Première publication, octobre 2008 (révisée août 2015)
Il paraît bien difficile de concevoir qu’il puisse exister des zombies dans notre monde actuel. Cependant, certains philosophes pensent qu’ils sont logiquement possibles. Par « logiquement possible », il faut comprendre que l’idée de la possibilité des zombies est consistante et qu’il existe au moins un monde possible dans lequel existe des zombies. Si c’est le cas, si nous pouvons concevoir des zombies, si la notion de zombies est cohérente, affirme David Chalmers[1], alors nous devons accepter que nous sommes dans l’impossibilité d’expliquer la conscience à l’intérieur du physicalisme.
Un monde de zombies est un monde physique comme le nôtre et qui partage toutes nos lois physiques. Cependant, dans notre monde, il n’y a pas de zombies – enfin, nous le croyons, et les zombies aussi le croient !
Chalmers soutient que les lois qui nous permettent d’être conscients sont ancrées dans les structures fonctionnelles du monde physique. Si vous êtes conscient, c’est parce que vous possédez un type d’organisation fonctionnelle et parce qu’une loi de nature associe les expériences de conscience avec ce genre d’organisation fonctionnelle. Dans un monde de zombies, cette dernière loi de nature n’existe pas.
La possibilité des zombies se fonde sur l’idée que la conscience serait reliée de façon contingente aux processus et états physiques. Pour Chalmers, les faits de la conscience ne surviennent pas « logiquement » sur les faits physiques[2]. D’une manière générale, tous les faits de notre monde surviennent logiquement sur les faits physiques, mais un seul type de faits résiste : les faits de la conscience. Autrement dit, si un certain arrangement de particules forme la base subvenante du fait d’être un homme, le fait d’être dotée d’une conscience, quant à lui, nécessite qu’il existe une certaine loi de nature contingente liant le fait de conscience à cet arrangement de particules.
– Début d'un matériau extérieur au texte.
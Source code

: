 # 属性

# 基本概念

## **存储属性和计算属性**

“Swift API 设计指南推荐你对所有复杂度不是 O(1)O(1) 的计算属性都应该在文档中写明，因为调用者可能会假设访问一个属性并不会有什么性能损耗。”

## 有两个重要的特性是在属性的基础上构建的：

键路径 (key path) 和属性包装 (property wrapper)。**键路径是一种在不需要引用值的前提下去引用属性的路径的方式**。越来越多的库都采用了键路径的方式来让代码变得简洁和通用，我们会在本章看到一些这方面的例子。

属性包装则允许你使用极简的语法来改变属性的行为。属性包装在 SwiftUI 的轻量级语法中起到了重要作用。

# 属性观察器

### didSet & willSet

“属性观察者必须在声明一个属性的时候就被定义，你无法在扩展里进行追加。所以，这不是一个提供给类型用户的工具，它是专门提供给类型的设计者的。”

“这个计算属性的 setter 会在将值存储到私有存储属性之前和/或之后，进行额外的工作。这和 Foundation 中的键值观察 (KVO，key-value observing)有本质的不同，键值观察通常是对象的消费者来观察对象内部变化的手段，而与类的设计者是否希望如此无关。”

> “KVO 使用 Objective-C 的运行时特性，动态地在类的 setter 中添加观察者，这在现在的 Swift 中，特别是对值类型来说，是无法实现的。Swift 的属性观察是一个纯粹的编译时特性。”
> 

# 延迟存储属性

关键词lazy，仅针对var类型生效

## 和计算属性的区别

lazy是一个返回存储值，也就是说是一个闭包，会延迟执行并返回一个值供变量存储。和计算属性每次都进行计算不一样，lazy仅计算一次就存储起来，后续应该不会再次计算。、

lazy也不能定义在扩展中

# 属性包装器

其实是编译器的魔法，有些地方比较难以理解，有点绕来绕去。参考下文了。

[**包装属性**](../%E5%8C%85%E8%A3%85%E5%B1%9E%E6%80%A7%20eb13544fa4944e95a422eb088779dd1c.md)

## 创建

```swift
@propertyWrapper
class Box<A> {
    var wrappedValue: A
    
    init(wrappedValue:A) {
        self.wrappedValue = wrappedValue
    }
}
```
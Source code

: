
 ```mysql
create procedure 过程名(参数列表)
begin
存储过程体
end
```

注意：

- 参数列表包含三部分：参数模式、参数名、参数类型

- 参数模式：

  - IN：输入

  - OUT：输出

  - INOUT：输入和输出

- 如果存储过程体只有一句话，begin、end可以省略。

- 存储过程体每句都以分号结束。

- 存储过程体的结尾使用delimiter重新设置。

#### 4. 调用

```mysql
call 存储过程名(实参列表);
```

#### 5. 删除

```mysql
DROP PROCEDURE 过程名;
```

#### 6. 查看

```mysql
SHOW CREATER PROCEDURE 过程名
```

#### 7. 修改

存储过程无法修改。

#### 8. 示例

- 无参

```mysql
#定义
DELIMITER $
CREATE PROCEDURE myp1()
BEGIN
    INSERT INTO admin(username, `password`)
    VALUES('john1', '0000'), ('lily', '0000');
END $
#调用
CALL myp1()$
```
La survenance logique revient à penser que si l’on parvient à organiser correctement les parties vous créez le tout. La survenance naturelle, par contre, dit que si vous arrangez correctement les parties, alors, étant donné certaines lois de nature, un nouveau genre d’entité voit le jour. La survenance naturelle apparaît alors comme une relation entre des niveaux d’être.
Certes, le monde se présente à nous avec des niveaux de complexité et d’organisation, mais peut-on parler de niveaux d’être ? La conscience serait alors un phénomène de niveau supérieur qui, sur la base de lois de nature contingentes, proviendrait de phénomènes physiques mais occuperaient un espace ontologique isolé.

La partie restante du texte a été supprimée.